> **WHAT TO PRODUCE**:
Restate the records that follow. Every word must match.

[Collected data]

+ + + + +

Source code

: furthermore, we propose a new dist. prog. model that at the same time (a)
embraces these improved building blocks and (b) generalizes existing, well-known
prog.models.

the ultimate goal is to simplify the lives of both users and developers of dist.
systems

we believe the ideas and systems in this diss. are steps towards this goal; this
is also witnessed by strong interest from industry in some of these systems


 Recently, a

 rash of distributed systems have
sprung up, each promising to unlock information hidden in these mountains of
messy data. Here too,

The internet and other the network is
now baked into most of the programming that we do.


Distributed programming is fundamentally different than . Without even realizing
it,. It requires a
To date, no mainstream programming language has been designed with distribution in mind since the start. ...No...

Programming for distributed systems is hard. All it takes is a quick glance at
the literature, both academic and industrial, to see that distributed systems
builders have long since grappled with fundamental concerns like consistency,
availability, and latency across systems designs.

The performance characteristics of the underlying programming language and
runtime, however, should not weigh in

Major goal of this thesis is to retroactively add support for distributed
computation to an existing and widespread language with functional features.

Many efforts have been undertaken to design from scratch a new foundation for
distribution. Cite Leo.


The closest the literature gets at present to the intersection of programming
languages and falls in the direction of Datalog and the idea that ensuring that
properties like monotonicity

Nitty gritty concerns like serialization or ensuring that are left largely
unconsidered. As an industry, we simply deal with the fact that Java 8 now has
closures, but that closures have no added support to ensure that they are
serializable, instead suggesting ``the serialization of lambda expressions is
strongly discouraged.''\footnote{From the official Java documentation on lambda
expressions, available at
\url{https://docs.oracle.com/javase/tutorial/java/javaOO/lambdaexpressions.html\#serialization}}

+ + + + +

> **WRITTEN RESPONSE**:
Source code

: furthermore, we propose a new dist. prog. model that at the same time (a)
embraces these improved building blocks and (b) generalizes existing, well-known
prog.models.

the ultimate goal is to simplify the lives of both users and developers of dist.
systems

we believe the ideas and systems in this diss. are steps towards this goal; this
is also witnessed by strong interest from industry in some of these systems


 Recently, a

 rash of distributed systems have
sprung up, each promising to unlock information hidden in these mountains of
messy data. Here too,

The internet and other the network is
now baked into most of the programming that we do.


Distributed programming is fundamentally different than . Without even realizing
it,. It requires a
To date, no mainstream programming language has been designed with distribution in mind since the start. ...No...

Programming for distributed systems is hard. All it takes is a quick glance at
the literature, both academic and industrial, to see that distributed systems
builders have long since grappled with fundamental concerns like consistency,
availability, and latency across systems designs.

The performance characteristics of the underlying programming language and
runtime, however, should not weigh in

Major goal of this thesis is to retroactively add support for distributed
computation to an existing and widespread language with functional features.

Many efforts have been undertaken to design from scratch a new foundation for
distribution. Cite Leo.


The closest the literature gets at present to the intersection of programming
languages and falls in the direction of Datalog and the idea that ensuring that
properties like monotonicity

Nitty gritty concerns like serialization or ensuring that are left largely
unconsidered. As an industry, we simply deal with the fact that Java 8 now has
closures, but that closures have no added support to ensure that they are
serializable, instead suggesting ``the serialization of lambda expressions is
strongly discouraged.''\footnote{From the official Java documentation on lambda
expressions, available at
\url{https://docs.oracle.com/javase/tutorial/java/javaOO/lambdaexpressions.html\#serialization}}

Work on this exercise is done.